### GOAL OF THE EXERCISE
Search the records for the word "blue". Copy every line where it appears.

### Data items
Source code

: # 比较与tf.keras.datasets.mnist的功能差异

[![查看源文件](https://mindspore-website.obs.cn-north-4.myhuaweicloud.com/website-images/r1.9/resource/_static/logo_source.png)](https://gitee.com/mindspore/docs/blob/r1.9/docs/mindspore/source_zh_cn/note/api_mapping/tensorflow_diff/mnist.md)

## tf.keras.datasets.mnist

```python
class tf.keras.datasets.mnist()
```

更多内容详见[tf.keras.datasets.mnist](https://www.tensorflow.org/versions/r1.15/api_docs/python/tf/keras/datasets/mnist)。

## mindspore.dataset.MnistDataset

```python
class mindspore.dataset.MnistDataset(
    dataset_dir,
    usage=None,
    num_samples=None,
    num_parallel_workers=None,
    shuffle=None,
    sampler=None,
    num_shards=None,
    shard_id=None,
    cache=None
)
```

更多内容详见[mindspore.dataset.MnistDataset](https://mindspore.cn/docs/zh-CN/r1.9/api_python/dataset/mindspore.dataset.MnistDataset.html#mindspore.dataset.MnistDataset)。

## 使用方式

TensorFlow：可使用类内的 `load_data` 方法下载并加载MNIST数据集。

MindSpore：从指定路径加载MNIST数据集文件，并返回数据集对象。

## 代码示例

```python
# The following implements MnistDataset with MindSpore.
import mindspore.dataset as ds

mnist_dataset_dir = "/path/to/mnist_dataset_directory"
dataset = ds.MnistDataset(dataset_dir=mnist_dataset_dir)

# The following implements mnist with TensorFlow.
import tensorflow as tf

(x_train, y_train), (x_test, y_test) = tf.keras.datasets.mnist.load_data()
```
==
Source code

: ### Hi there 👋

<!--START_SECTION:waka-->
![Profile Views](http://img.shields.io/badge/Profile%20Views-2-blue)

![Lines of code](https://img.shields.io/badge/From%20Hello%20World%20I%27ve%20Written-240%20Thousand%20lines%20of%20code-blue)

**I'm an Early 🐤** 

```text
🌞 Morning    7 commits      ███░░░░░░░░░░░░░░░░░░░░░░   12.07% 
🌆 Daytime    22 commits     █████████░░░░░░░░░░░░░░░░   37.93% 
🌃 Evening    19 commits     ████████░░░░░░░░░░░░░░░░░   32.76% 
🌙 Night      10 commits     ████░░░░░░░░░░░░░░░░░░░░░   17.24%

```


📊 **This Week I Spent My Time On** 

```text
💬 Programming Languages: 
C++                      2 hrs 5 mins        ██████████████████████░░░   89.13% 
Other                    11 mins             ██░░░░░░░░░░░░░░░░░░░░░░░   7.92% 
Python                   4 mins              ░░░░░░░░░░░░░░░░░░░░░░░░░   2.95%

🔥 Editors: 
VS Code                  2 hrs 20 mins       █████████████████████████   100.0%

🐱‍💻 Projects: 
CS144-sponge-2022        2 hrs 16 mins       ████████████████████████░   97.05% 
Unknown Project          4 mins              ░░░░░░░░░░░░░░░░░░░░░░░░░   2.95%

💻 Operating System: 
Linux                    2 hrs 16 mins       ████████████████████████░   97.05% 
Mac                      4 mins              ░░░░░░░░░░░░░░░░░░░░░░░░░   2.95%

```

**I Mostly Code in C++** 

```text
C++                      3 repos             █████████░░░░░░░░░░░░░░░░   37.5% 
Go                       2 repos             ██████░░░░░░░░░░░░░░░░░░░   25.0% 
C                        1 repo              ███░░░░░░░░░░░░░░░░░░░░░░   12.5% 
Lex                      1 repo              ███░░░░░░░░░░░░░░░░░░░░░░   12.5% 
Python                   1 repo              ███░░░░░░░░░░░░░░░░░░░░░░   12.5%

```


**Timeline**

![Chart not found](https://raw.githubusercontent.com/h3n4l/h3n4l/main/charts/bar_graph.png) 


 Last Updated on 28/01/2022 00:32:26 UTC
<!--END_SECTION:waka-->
==
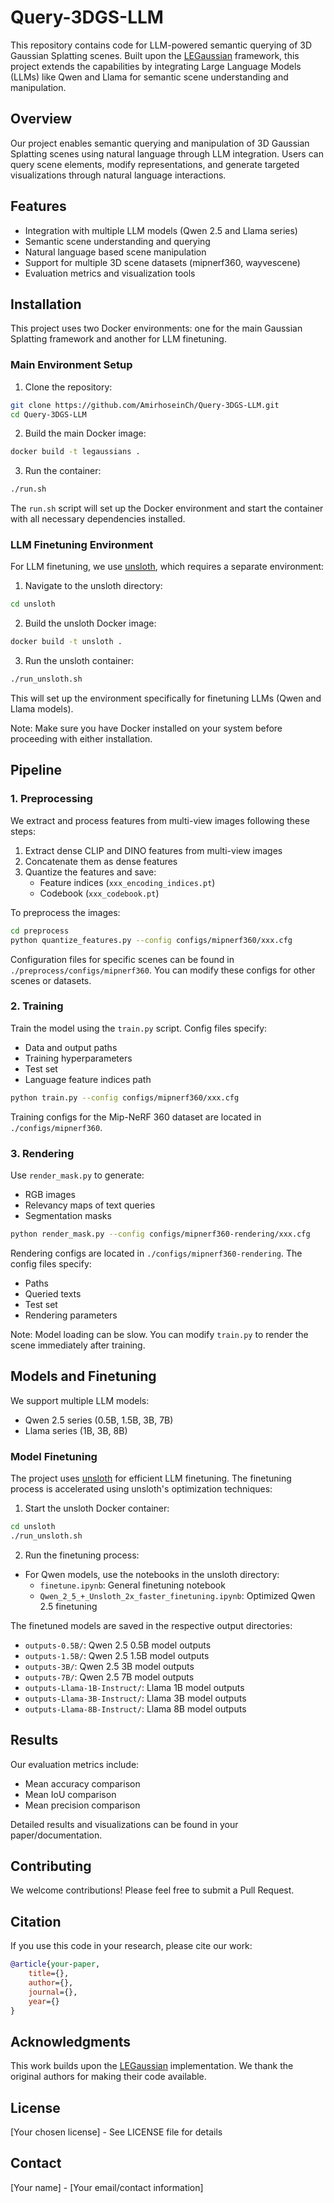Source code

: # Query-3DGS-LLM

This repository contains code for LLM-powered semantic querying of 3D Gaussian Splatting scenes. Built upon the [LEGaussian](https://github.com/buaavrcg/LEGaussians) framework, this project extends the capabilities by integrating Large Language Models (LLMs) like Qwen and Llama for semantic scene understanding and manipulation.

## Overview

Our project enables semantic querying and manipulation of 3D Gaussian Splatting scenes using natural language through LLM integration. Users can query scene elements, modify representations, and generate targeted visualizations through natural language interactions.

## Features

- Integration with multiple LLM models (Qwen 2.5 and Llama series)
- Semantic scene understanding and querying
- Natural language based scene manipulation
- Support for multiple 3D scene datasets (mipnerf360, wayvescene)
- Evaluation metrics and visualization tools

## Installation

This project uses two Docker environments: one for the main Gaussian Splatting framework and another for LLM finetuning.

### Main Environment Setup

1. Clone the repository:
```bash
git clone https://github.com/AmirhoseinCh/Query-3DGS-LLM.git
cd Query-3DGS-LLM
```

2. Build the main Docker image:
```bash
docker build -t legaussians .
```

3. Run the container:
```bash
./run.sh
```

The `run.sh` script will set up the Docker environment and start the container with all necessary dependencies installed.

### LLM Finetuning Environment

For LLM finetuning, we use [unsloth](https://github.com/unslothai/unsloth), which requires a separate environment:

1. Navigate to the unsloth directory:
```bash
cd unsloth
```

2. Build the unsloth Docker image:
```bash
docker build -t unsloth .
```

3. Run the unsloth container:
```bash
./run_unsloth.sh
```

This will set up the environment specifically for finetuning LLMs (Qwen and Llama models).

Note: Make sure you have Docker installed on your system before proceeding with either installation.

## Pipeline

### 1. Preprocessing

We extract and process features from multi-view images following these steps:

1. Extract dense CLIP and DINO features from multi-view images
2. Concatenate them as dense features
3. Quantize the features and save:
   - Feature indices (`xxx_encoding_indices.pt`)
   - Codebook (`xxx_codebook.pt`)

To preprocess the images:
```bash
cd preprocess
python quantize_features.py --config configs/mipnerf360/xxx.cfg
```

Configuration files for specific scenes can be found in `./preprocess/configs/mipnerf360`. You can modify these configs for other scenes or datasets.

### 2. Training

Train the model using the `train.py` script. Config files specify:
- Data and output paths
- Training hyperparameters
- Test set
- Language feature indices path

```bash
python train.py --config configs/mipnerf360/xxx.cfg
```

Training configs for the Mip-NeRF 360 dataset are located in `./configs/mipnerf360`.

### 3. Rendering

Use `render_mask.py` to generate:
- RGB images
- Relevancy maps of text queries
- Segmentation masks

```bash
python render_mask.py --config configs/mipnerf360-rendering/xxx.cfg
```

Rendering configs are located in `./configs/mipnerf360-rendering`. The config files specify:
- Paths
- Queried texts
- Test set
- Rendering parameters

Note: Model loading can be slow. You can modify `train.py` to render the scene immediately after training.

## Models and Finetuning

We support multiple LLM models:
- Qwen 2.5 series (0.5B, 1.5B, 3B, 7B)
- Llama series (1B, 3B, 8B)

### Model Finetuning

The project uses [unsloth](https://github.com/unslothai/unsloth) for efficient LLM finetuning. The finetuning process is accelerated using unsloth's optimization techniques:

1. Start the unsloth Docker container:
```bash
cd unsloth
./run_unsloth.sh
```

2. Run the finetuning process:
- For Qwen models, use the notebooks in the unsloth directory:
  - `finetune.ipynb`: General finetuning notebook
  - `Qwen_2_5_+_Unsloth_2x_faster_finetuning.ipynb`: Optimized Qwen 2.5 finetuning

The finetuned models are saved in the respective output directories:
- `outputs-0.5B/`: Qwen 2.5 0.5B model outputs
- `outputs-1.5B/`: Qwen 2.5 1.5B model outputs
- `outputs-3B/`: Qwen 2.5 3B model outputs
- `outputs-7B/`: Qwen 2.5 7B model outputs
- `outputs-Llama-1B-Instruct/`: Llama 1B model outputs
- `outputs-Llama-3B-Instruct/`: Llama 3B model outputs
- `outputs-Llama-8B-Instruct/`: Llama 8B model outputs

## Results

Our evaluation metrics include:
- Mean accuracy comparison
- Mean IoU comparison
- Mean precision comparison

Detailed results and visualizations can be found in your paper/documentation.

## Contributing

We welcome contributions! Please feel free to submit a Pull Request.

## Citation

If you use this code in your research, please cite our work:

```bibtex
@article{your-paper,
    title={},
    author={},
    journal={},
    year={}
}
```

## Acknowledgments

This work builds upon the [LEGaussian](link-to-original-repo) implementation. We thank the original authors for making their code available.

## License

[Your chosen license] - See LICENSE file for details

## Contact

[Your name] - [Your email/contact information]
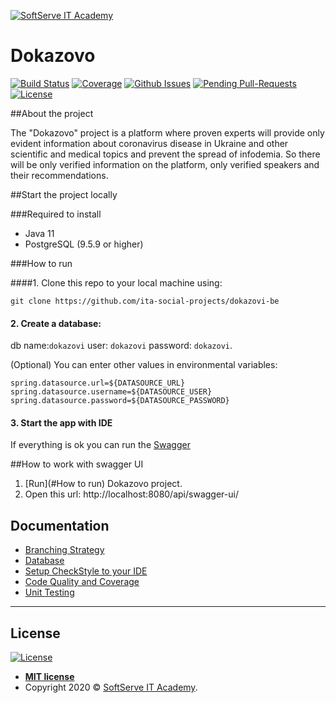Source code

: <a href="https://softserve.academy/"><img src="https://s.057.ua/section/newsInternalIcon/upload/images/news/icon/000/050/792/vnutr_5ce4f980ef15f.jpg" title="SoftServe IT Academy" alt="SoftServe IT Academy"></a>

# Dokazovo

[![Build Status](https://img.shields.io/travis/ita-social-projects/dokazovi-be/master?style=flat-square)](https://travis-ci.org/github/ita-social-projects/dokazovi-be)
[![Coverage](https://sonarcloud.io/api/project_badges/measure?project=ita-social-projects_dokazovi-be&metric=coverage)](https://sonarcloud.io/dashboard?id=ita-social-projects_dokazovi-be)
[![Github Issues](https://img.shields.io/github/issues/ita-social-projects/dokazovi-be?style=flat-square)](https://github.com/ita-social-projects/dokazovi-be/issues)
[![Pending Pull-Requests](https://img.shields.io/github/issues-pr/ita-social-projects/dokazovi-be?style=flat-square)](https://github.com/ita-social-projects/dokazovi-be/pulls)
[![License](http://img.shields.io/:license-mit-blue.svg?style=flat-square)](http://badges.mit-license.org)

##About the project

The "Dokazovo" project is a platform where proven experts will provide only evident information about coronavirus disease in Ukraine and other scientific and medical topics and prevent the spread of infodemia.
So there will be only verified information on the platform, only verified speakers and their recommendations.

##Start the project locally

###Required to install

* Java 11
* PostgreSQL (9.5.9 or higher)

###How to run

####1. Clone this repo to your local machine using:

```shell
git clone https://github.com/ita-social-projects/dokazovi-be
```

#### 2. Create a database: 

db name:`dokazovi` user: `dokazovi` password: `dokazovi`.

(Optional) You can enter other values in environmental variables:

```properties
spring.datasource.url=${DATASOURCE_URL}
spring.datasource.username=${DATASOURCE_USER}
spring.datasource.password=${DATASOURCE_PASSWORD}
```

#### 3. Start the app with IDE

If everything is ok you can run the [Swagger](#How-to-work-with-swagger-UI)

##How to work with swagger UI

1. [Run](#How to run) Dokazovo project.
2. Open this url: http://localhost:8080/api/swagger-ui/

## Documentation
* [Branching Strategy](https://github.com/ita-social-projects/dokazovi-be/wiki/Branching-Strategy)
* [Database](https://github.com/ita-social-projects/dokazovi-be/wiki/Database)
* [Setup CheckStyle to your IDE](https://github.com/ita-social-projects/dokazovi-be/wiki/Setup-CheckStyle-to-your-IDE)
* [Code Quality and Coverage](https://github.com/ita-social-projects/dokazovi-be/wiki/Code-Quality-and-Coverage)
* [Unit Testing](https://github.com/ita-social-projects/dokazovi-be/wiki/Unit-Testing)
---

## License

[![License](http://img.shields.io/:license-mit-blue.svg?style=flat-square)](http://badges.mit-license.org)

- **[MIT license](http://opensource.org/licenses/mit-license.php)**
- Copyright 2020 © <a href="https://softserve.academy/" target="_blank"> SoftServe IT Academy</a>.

### SOLUTION FOR THIS PROBLEM
![Profile Views](http://img.shields.io/badge/Profile%20Views-2-blue)
![Lines of code](https://img.shields.io/badge/From%20Hello%20World%20I%27ve%20Written-240%20Thousand%20lines%20of%20code-blue)
[![License](http://img.shields.io/:license-mit-blue.svg?style=flat-square)](http://badges.mit-license.org)
[![License](http://img.shields.io/:license-mit-blue.svg?style=flat-square)](http://badges.mit-license.org)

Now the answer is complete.